After a strong start, work on rebuilding Afghanistan’s school system has been challenged over the past two years by insurgents who have made schools one of their primary targets.
Several positive changes have helped reshape the country’s education landscape since 2001, when U.S.-led forces went to war in Afghanistan to topple the Taliban, and world attention focused on a country where years of war, famine, and the extremist Islamic regime had crippled schools.
Today, more girls than ever before are attending school, and hundreds of new schools have opened doors, boosted by the international aid that has poured in.
Joshua Gross, a spokesman for the Embassy of Afghanistan in Washington, said more than 3,200 schools have been rebuilt since 2002, 60 million textbooks published, and 50,000 teachers trained.
“Every year, more children are being enrolled as more people in rural areas are gaining access to schools,” he added.
The Afghan Ministry of Education estimates that 5.4 million children are now in schools, of whom 35 percent are girls—a huge improvement since before 2002, when just 1 million children were enrolled, almost none of them girls.
But on the flip side, nearly half of all school-age children are still out of school, and more than half the new schools are without buildings. Add to that the increasing violence that has forced several schools to close altogether and work on some others to stop. Afghan officials say the violence has prevented at least 200,000 children from attending school.
Insurgents, including reorganized Taliban forces, burned down 187 schools and killed 85 students and more than 40 teachers last year, according to Education Ministry statistics. Letters are often left at schools and along routes students and teachers take, warning them against attending school and threatening violence.
The extremists, Afghan officials have said, are opposed to girls’ schooling and to teaching boys anything other than religion.
Last week, gunmen riding on a motorbike sprayed bullets at girls outside a school near Kabul, killing two students. Last year, six children were killed in a single attack when a rocket hit their school in the eastern section of Kunar province.
According to those working on projects there, however, signs of progress are also all around, despite the violence.
A five-year plan to improve education was put forth last year by Minister of Education Mohammad Haneef Atmar. It sets a 2010 deadline to enroll 60 percent of girls and 75 percent of boys in schools. The plan includes establishing more teacher-training colleges in the country and crafting a new secondary school curriculum, as well as ensuring that 90 percent of the schools have buildings.
For the cash-strapped government of President Hamid Karzai, international aid has proved crucial in rebuilding the education system. The United Nations Children’s Fund has major education initiatives in Afghanistan, while the Vienna, Austria-based Help Afghan School Children Organization has been providing thousands of children with school supplies and has helped rebuild schools. Nearby India has also provided aid.

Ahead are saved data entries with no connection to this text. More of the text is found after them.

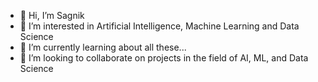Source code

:- 👋 Hi, I’m Sagnik
- 👀 I’m interested in Artificial Intelligence, Machine Learning and Data Science
- 🌱 I’m currently learning about all these...
- 💞️ I’m looking to collaborate on projects in the field of AI, ML, and Data Science
  
<!---
KingasRahd/KingasRahd is a ✨ special ✨ repository because its `README.md` (this file) appears on your GitHub profile.
You can click the Preview link to take a look at your changes.
--->
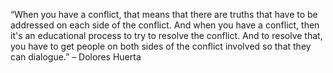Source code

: “When you have a conflict, that means that there are truths that have to be addressed on each side of the conflict. And when you have a conflict, then it's an educational process to try to resolve the conflict. And to resolve that, you have to get people on both sides of the conflict involved so that they can dialogue.” – Dolores Huerta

The U.S. Agency for International Development has been working with the Education Ministry on a slew of programs, said Vijitha Eyango, a senior education and gender adviser for the Asia and Near East Bureau of the USAID. Since 2002, the agency’s work has included partnering with others to build or refurbish more than 650 schools. It has also helped rebuild a teacher college in Kabul that was destroyed by factional fighting in 1992. The college now trains around 600 teachers a year.
The agency has spent $281 million on education in Afghanistan since 2002, although Congress has reduced funding over the past few years. It has dropped from a high of $107 million in 2004 to $62 million in 2007.
Ms. Eyango said the USAID will give $22 million over five years toward Mr. Atmar’s drive to reduce illiteracy. “I have never seen so much change and momentum,” she added.
Hunger for Learning
Cornelia Janke, an associate director with the Newton, Mass.-based Education Development Center, was in Kabul last week to work on one of the group’s projects that aims to improve the living standards of communities through literacy programs.
“There is evidence that the country is progressing. There are many cars on the street; … there’s a lot happening,” Ms. Janke said.
But there are also areas, particularly in some southern parts of the country, where offering help has been difficult, if not impossible. In some cases, groups have been forced to abandon projects because of terrorist threats.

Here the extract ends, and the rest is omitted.